◆ What to do
Return each line of the entries that holds the string "Home".

══════════════════════════════

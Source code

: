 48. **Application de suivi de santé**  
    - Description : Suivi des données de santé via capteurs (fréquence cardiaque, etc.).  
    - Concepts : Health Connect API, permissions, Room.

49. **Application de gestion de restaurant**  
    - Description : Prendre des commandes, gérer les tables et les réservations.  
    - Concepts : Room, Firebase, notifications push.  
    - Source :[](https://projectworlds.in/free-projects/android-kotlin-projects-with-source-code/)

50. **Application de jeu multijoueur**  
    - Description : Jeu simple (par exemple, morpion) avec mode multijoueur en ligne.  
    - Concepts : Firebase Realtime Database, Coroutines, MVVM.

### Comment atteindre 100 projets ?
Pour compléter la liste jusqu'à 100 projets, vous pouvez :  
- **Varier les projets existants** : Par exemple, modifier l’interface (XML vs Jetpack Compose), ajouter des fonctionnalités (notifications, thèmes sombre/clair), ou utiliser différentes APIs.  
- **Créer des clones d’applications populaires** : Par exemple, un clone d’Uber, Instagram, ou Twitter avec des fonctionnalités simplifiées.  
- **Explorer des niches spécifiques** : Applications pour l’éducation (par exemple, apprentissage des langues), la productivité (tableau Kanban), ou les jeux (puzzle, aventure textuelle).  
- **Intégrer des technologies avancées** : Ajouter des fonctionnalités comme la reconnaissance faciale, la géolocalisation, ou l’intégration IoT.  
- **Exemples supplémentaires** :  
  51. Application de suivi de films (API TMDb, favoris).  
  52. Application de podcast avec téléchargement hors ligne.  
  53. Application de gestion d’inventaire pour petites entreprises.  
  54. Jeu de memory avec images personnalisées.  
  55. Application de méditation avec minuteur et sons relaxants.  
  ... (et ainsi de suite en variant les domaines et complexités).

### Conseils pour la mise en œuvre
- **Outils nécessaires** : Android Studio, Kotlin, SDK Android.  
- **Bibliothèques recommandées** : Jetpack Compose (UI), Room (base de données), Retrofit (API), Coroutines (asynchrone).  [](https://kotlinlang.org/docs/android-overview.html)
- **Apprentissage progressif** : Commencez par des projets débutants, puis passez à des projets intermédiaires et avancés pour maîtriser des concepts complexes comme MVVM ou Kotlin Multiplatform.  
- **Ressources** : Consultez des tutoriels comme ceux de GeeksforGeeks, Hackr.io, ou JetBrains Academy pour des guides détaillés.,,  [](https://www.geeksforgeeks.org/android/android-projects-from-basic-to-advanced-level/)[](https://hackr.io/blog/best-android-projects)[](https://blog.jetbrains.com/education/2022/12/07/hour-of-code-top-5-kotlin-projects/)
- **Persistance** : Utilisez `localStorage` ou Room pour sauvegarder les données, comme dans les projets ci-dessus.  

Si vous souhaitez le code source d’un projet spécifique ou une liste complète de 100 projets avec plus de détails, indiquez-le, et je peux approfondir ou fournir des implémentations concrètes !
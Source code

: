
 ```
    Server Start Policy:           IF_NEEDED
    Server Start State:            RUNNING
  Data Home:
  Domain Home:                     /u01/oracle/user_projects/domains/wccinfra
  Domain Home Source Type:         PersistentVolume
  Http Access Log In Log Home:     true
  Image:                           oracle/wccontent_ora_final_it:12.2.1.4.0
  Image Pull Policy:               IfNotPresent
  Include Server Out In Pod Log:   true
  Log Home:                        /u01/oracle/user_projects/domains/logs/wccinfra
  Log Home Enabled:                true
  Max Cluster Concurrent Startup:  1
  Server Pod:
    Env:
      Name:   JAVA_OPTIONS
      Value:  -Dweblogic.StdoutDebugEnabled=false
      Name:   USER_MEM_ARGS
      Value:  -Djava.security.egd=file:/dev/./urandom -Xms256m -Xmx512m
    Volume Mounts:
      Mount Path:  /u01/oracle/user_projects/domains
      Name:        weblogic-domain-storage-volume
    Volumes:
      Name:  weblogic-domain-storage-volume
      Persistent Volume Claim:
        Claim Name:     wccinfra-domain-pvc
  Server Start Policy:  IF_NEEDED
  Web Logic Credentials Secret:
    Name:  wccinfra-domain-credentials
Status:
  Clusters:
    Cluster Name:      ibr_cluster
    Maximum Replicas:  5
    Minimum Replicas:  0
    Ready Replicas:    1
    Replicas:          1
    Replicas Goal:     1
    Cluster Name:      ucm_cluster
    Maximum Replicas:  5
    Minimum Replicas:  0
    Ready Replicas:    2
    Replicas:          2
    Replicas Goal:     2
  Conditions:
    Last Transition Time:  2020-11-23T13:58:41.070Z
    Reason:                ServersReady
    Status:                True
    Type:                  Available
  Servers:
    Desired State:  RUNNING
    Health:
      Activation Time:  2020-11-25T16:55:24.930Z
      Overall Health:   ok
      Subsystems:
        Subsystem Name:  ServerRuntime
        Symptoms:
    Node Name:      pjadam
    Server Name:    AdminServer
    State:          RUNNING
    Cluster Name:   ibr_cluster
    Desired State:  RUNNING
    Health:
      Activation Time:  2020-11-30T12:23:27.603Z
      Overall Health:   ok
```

══════════════════════════════

◆ Written reply
  Data Home:
  Domain Home:                     /u01/oracle/user_projects/domains/wccinfra
  Domain Home Source Type:         PersistentVolume
  Http Access Log In Log Home:     true
  Log Home:                        /u01/oracle/user_projects/domains/logs/wccinfra
  Log Home Enabled:                true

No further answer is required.